(Saved data entries)
=== Section Start ===

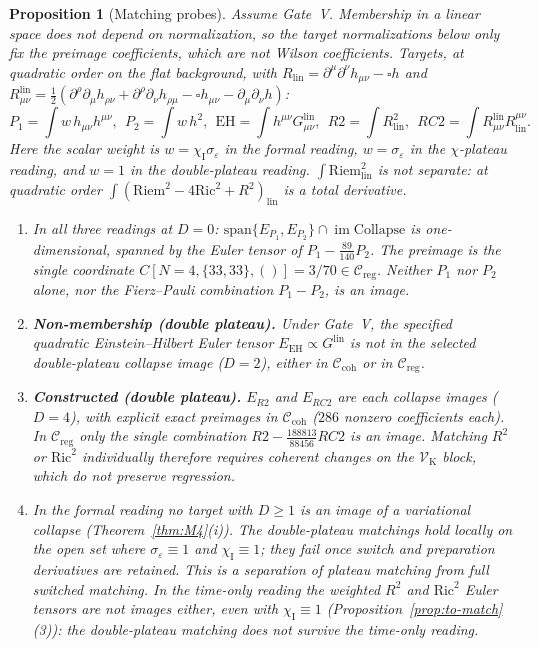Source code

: \documentclass{article}
\newtheorem{proposition}{Proposition}
\theoremstyle{remark}
\newcommand{\sigeps}{\sigma_\varepsilon}
\newcommand{\chiI}{\chi_{\mathrm I}}
\newcommand{\Ccoh}{\mathcal C_{\mathrm{coh}}}
\newcommand{\Creg}{\mathcal C_{\mathrm{reg}}}
\newcommand{\Coll}{\mathrm{Collapse}}
\begin{document}
\begin{proposition}[Matching probes]
\label{prop:match}
Assume Gate~V.
Membership in a linear space does not depend on normalization, so the target normalizations below only fix the preimage coefficients, which are not Wilson coefficients.
Targets, at quadratic order on the flat background, with $R_{\mathrm{lin}}=\partial^\mu\partial^\nu h_{\mu\nu}-\square h$ and $R^{\mathrm{lin}}_{\mu\nu}=\tfrac12(\partial^\rho\partial_\mu h_{\rho\nu}+\partial^\rho\partial_\nu h_{\rho\mu}-\square h_{\mu\nu}-\partial_\mu\partial_\nu h)$:
\[
P_1=\int w\,h_{\mu\nu}h^{\mu\nu},\ \ P_2=\int w\,h^2,\ \ \mathrm{EH}=\int h^{\mu\nu}G^{\mathrm{lin}}_{\mu\nu},\ \ R2=\int R_{\mathrm{lin}}^2,\ \ RC2=\int R^{\mathrm{lin}}_{\mu\nu}R_{\mathrm{lin}}^{\mu\nu}.
\]
Here the scalar weight is
$w=\chiI\sigeps$ in the formal reading,
$w=\sigeps$ in the $\chi$-plateau reading, and
$w=1$ in the double-plateau reading.
$\int\mathrm{Riem}_{\mathrm{lin}}^2$ is not separate: at quadratic order $\int(\mathrm{Riem}^2-4\mathrm{Ric}^2+R^2)_{\mathrm{lin}}$ is a total derivative.
\begin{enumerate}
\item In all three readings at $D=0$: $\mathrm{span}\{E_{P_1},E_{P_2}\}\cap\operatorname{im}\Coll$ is one-dimensional, spanned by the Euler tensor of $P_1-\tfrac{89}{140}P_2$.
The preimage is the single coordinate $C[N=4,\{33,33\},()]=3/70\in\Creg$.
Neither $P_1$ nor $P_2$ alone, nor the Fierz--Pauli combination $P_1-P_2$, is an image.
\item \textbf{Non-membership (double plateau).} Under Gate~V, the specified quadratic Einstein--Hilbert Euler tensor $E_{\mathrm{EH}}\propto G^{\mathrm{lin}}$ is not in the selected double-plateau collapse image ($D=2$), either in $\Ccoh$ or in $\Creg$.
\item \textbf{Constructed (double plateau).} $E_{R2}$ and $E_{RC2}$ are each collapse images ($D=4$), with explicit exact preimages in $\Ccoh$ ($286$ nonzero coefficients each).
In $\Creg$ only the single combination $R2-\tfrac{188813}{88456}RC2$ is an image.
Matching $R^2$ or $\mathrm{Ric}^2$ individually therefore requires coherent changes on the $\mathcal V_{\mathrm K}$ block, which do not preserve regression.
\item In the formal reading no target with $D\ge1$ is an image of a variational collapse (Theorem~\ref{thm:M4}(i)).
The double-plateau matchings hold locally on the open set where $\sigeps\equiv1$ and $\chiI\equiv1$; they fail once switch and preparation derivatives are retained.
This is a separation of plateau matching from full switched matching.
In the time-only reading the weighted $R^2$ and $\mathrm{Ric}^2$ Euler tensors are not images either, even with $\chiI\equiv1$ (Proposition~\ref{prop:to-match}(3)): the double-plateau matching does not survive the time-only reading.
\end{enumerate}
\end{proposition}
\end{document}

=== Section End ===

* _TASK TO CARRY OUT_
Find the word "order" in the records. Copy every line it appears in.

* _SOLVED PROBLEM_
Targets, at quadratic order on the flat background, with $R_{\mathrm{lin}}=\partial^\mu\partial^\nu h_{\mu\nu}-\square h$ and $R^{\mathrm{lin}}_{\mu\nu}=\tfrac12(\partial^\rho\partial_\mu h_{\rho\nu}+\partial^\rho\partial_\nu h_{\rho\mu}-\square h_{\mu\nu}-\partial_\mu\partial_\nu h)$:
$\int\mathrm{Riem}_{\mathrm{lin}}^2$ is not separate: at quadratic order $\int(\mathrm{Riem}^2-4\mathrm{Ric}^2+R^2)_{\mathrm{lin}}$ is a total derivative.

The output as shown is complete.